A atribuição da característica de precedente a determinada decisão

judicial está atrelada, no Brasil, em suma, às decisões vinculativas produzidas

pelo STF e pelo STJ. Decisões com esse tipo de característica cumprem

plenamente o papel de “integrar” a jurisprudência às normas gerais e

abstratas, precisando o sentido das regras tributárias e diminuindo o déficit de

legalidade prejudicial às liberdades individuais.
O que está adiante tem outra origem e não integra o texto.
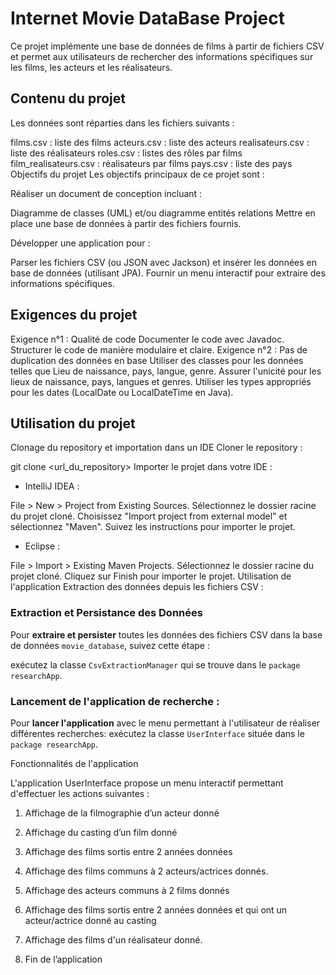 

# Internet Movie DataBase Project
Ce projet implémente une base de données de films à partir de fichiers CSV et permet aux utilisateurs de rechercher des informations spécifiques sur les films, les acteurs et les réalisateurs.

## Contenu du projet
Les données sont réparties dans les fichiers suivants :

films.csv : liste des films
acteurs.csv : liste des acteurs
realisateurs.csv : liste des réalisateurs
roles.csv : listes des rôles par films
film_realisateurs.csv : réalisateurs par films
pays.csv : liste des pays
Objectifs du projet
Les objectifs principaux de ce projet sont :

Réaliser un document de conception incluant :

Diagramme de classes (UML) et/ou diagramme entités relations
Mettre en place une base de données à partir des fichiers fournis.

Développer une application pour :

Parser les fichiers CSV (ou JSON avec Jackson) et insérer les données en base de données (utilisant JPA).
Fournir un menu interactif pour extraire des informations spécifiques.

## Exigences du projet
Exigence n°1 : Qualité de code
Documenter le code avec Javadoc.
Structurer le code de manière modulaire et claire.
Exigence n°2 : Pas de duplication des données en base
Utiliser des classes pour les données telles que Lieu de naissance, pays, langue, genre.
Assurer l'unicité pour les lieux de naissance, pays, langues et genres.
Utiliser les types appropriés pour les dates (LocalDate ou LocalDateTime en Java).

## Utilisation du projet
Clonage du repository et importation dans un IDE
Cloner le repository :

git clone <url_du_repository>
Importer le projet dans votre IDE :

- IntelliJ IDEA :

File > New > Project from Existing Sources.
Sélectionnez le dossier racine du projet cloné.
Choisissez "Import project from external model" et sélectionnez "Maven".
Suivez les instructions pour importer le projet.

- Eclipse :

File > Import > Existing Maven Projects.
Sélectionnez le dossier racine du projet cloné.
Cliquez sur Finish pour importer le projet.
Utilisation de l'application
Extraction des données depuis les fichiers CSV :


### Extraction et Persistance des Données
Pour **extraire et persister** toutes les données des fichiers CSV dans la base de données `movie_database`, suivez cette étape :

exécutez la classe ``CsvExtractionManager`` qui se trouve dans le `package researchApp`.


### Lancement de l'application de recherche :

Pour **lancer l'application** avec le menu permettant à l'utilisateur de réaliser différentes recherches: exécutez la classe `UserInterface` située dans le `package researchApp`.

Fonctionnalités de l'application

L'application UserInterface propose un menu interactif permettant d'effectuer les actions suivantes :

1. Affichage de la filmographie d’un acteur donné

2. Affichage du casting d’un film donné

3. Affichage des films sortis entre 2 années données

4. Affichage des films communs à 2 acteurs/actrices donnés.

5. Affichage des acteurs communs à 2 films donnés

6. Affichage des films sortis entre 2 années données et qui ont un acteur/actrice donné au casting

7. Affichage des films d'un réalisateur donné.

8. Fin de l’application

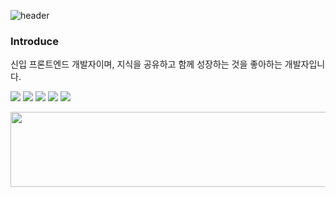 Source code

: ![header](https://capsule-render.vercel.app/api?type=Waving&color=auto&height=300&section=header&text=rondido&fontSize=50&animation=fadeIn&fontAlign=50&stroke=fffffff&fontAlignY=30)


### Introduce
신입 프론트엔드 개발자이며, 지식을 공유하고 함께 성장하는 것을 좋아하는 개발자입니다.
<p>
  <img src="https://img.shields.io/badge/React-61DAFB?style=flat-square&logo=React&logoColor=white"/>
  <img src="https://img.shields.io/badge/Javascript-F7DF1E?style=flat-square&logo=Javascript&logoColor=white"/>
  <img src="https://img.shields.io/badge/Typescript-3178C6?style=flat-square&logo=Typescript&logoColor=white"/>
  <img src="https://img.shields.io/badge/Css-1572B6?style=flat-square&logo=Css&logoColor=white"/>
  <img src="https://img.shields.io/badge/HTML-E34F26?style=flat-square&logo=HTML&logoColor=white"/>
</p>

<a href="https://github.com/devxb/gitanimals">
  <img
    src="https://render.gitanimals.org/lines/rondido"
    width="600"
    height="120"
  />
</a>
Essa “mistura” entre civil law e common law, entre norma geral e

abstrata e decisão judicial parece ser o mecanismo jurídico em último grau

para garantir a efetiva legalidade tributária391

. Outras medidas, extrajurídicas,

podem trazer diferentes luzes ao assunto – a melhora da formação jurídica dos

juízes, melhores formadores de políticas públicas, processos de capacitação

de legisladores – e, quem sabe, até maior efetividade para o dito Estado de

Direito, mas esse seria outro tipo de análise, perfeitamente possível de ser

feito, mas que não era o escopo deste trabalho.

391

Conforme afirma o magistrado inglês Lorde Leslie Scarman, “[...] há no mundo contemporâneo desafios

sociais, políticos e econômicos que destruirão o sistema caso este não possa enfrentá-los. Esses desafios não

são criados pelos juristas; eles certamente não podem ser eliminados pelos juristas; temos de enfrentá-los

desfazendo-nos do sistema jurídico ou adaptando-o. Qual das atitudes tomaremos?”. Op. cit., p. 13.